There is nothing that is worth mentioning about [al-Masri] and we cannot classify him as being one of the well-known leaders that rotated within Al-Qa'ida during at least the past ten years... he is not one of the well-known leaders.
— Muntasser al-Zayat commenting on the 2007 video

In May 2007, al-Masri released a video promising Americans that al-Qaeda troops had been training through the winter and were ready to begin a fresh summer offensive in Afghanistan.

In December, al-Masri was said to have claimed responsibility for the assassination of Benazir Bhutto, telling Adnkronos International that "we terminated the most precious American asset which vowed to defeat mujahideen". The Asia Times Online also reported that it had received a claim of responsibility from al-Masri by telephone.

al-Masri allowed himself to be interviewed on Geo Television in July 2008 following the Danish embassy bombing, which he claimed were carried out by a Saudi follower of al-Qaeda.

Pakistan's DAWN reported him killed on 13 August 2008, in an airstrike in Bajaur. Tehrik-i-Taliban spokesman Maulvi Omar, himself captured five days after the attack, denied the claim that al-Masri had been killed. Others suggested that the report of his death was a Pakistani attempt to refute recent American accusations that sections of the ISI were still assisting al-Qaeda and the Taliban.

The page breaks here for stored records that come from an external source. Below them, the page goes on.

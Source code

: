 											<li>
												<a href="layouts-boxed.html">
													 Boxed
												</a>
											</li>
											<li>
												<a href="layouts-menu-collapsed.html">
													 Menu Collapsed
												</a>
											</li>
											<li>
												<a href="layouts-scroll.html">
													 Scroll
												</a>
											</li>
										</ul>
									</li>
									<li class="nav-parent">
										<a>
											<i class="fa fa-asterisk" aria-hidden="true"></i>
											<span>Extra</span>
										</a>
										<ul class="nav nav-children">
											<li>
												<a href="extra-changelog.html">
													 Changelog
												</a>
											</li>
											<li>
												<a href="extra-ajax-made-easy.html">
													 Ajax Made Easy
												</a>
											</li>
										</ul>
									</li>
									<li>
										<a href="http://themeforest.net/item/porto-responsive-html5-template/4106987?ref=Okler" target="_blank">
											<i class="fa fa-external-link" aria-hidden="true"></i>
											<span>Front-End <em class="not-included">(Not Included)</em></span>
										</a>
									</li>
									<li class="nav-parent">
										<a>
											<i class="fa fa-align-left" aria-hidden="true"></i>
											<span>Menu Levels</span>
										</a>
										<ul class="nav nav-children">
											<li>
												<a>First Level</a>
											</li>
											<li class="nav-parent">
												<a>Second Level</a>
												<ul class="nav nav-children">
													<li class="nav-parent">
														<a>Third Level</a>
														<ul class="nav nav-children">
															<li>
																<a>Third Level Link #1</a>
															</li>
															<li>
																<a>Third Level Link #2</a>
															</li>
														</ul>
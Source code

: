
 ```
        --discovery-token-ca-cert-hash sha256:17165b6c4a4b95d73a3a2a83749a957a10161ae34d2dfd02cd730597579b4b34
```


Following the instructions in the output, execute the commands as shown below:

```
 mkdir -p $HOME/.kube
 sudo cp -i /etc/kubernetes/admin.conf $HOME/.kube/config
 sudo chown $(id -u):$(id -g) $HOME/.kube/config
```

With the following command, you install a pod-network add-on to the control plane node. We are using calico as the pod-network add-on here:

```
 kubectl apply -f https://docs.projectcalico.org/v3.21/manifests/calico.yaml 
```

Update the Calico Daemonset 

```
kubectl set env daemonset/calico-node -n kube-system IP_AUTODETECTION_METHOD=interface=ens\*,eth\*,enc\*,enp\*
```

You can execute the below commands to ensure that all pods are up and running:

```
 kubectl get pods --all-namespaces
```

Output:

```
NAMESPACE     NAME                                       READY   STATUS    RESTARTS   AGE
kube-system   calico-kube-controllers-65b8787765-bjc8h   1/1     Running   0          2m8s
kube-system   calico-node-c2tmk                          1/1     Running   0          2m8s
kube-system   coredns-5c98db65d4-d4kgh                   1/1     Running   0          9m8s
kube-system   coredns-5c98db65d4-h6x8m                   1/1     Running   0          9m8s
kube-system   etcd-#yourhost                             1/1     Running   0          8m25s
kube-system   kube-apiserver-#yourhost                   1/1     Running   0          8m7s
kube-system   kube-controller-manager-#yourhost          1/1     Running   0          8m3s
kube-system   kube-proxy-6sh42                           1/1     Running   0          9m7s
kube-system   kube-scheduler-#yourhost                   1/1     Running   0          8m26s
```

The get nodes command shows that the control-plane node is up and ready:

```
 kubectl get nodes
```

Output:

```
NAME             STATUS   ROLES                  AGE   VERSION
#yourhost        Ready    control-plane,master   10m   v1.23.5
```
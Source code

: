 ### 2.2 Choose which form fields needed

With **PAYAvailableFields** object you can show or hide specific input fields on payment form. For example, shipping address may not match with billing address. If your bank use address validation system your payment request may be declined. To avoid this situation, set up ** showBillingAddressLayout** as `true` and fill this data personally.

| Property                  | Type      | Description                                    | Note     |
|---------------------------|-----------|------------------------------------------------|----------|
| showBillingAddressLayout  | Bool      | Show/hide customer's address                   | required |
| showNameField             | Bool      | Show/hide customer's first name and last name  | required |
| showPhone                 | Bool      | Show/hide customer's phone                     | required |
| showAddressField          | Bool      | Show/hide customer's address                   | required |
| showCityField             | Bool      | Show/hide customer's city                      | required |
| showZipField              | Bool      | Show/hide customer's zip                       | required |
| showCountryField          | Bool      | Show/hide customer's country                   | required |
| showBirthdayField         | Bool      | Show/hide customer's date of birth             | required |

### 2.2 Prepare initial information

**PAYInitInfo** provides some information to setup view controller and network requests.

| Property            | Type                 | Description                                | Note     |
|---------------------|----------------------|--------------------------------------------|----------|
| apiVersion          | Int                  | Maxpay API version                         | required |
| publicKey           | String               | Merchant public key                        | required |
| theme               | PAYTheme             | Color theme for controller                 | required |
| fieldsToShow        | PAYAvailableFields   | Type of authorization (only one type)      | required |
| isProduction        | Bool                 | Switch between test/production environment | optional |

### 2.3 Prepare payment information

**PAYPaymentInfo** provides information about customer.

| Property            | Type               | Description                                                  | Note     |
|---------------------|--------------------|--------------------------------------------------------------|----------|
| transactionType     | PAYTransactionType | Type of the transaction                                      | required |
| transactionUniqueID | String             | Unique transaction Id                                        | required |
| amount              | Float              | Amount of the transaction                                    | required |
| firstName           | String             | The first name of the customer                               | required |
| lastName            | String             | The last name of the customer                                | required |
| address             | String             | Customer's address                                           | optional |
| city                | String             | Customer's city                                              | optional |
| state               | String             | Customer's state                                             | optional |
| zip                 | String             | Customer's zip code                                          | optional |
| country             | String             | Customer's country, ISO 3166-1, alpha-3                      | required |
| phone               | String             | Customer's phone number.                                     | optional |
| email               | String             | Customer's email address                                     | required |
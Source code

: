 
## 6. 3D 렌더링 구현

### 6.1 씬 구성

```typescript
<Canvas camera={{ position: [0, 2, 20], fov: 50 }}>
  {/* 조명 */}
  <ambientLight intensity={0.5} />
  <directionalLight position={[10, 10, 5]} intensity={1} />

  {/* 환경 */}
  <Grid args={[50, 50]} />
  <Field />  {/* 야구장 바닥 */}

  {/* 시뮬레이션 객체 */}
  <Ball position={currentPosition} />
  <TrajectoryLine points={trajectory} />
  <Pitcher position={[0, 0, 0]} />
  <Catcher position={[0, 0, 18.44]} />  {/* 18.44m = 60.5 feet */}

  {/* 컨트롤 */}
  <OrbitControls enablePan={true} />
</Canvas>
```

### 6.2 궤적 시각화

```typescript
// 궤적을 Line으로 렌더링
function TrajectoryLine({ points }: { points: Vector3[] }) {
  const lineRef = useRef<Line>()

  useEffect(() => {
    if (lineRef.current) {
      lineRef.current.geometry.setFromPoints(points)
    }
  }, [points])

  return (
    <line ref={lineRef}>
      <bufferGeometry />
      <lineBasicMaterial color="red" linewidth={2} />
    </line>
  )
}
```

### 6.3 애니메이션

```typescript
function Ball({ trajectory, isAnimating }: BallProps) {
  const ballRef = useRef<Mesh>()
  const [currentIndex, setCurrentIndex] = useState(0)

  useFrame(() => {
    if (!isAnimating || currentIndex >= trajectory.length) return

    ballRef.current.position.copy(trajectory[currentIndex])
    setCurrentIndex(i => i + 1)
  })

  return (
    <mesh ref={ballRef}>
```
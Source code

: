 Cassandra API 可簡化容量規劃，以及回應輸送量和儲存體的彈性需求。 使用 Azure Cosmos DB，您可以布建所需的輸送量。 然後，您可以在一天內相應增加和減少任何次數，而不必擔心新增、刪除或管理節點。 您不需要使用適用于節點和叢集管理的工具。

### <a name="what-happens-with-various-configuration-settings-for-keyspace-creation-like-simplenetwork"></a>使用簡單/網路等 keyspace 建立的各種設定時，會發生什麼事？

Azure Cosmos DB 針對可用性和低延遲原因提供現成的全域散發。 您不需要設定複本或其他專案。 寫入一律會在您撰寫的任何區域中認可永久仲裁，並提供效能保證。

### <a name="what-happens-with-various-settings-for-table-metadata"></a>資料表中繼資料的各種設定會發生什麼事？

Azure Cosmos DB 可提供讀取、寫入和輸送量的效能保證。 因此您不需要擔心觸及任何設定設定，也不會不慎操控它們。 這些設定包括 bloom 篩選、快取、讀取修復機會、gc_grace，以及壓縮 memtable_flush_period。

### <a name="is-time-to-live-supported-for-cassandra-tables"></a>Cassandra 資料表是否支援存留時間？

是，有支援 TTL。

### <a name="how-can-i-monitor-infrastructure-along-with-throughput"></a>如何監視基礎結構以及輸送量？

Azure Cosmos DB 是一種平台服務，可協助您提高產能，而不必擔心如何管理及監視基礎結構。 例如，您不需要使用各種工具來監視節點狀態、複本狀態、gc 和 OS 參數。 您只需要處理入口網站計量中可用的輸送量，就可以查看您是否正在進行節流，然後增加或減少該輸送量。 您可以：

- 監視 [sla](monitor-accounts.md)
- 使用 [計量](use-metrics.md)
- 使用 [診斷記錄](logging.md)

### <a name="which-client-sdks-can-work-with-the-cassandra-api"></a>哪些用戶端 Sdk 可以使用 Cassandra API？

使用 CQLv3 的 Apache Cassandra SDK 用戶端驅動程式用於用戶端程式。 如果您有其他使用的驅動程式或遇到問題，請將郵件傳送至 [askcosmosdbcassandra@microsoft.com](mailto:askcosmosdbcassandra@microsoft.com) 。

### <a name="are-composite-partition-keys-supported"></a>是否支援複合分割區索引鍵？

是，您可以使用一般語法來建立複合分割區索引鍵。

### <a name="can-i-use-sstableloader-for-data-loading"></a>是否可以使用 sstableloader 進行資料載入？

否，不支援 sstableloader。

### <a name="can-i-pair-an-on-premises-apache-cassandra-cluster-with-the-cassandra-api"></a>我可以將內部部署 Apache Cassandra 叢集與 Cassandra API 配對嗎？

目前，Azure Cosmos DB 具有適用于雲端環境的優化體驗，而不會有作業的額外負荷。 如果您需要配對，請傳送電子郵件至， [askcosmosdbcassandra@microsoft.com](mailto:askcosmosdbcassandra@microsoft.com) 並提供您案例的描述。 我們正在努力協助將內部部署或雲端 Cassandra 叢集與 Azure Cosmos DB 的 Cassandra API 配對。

On 9 February 2009, the Indian government received a video from al-Yazid in which he reiterated the promise of Pakistani retaliation if India launched a first strike. This video took everyone by surprise as he was presumed to be dead.

==Confirmed death==
He was reported as having been killed in a U.S. drone attack in Pakistan on 21 May 2010, along with his wife, three daughters and granddaughter. His death was confirmed by both US officials and al-Qaeda.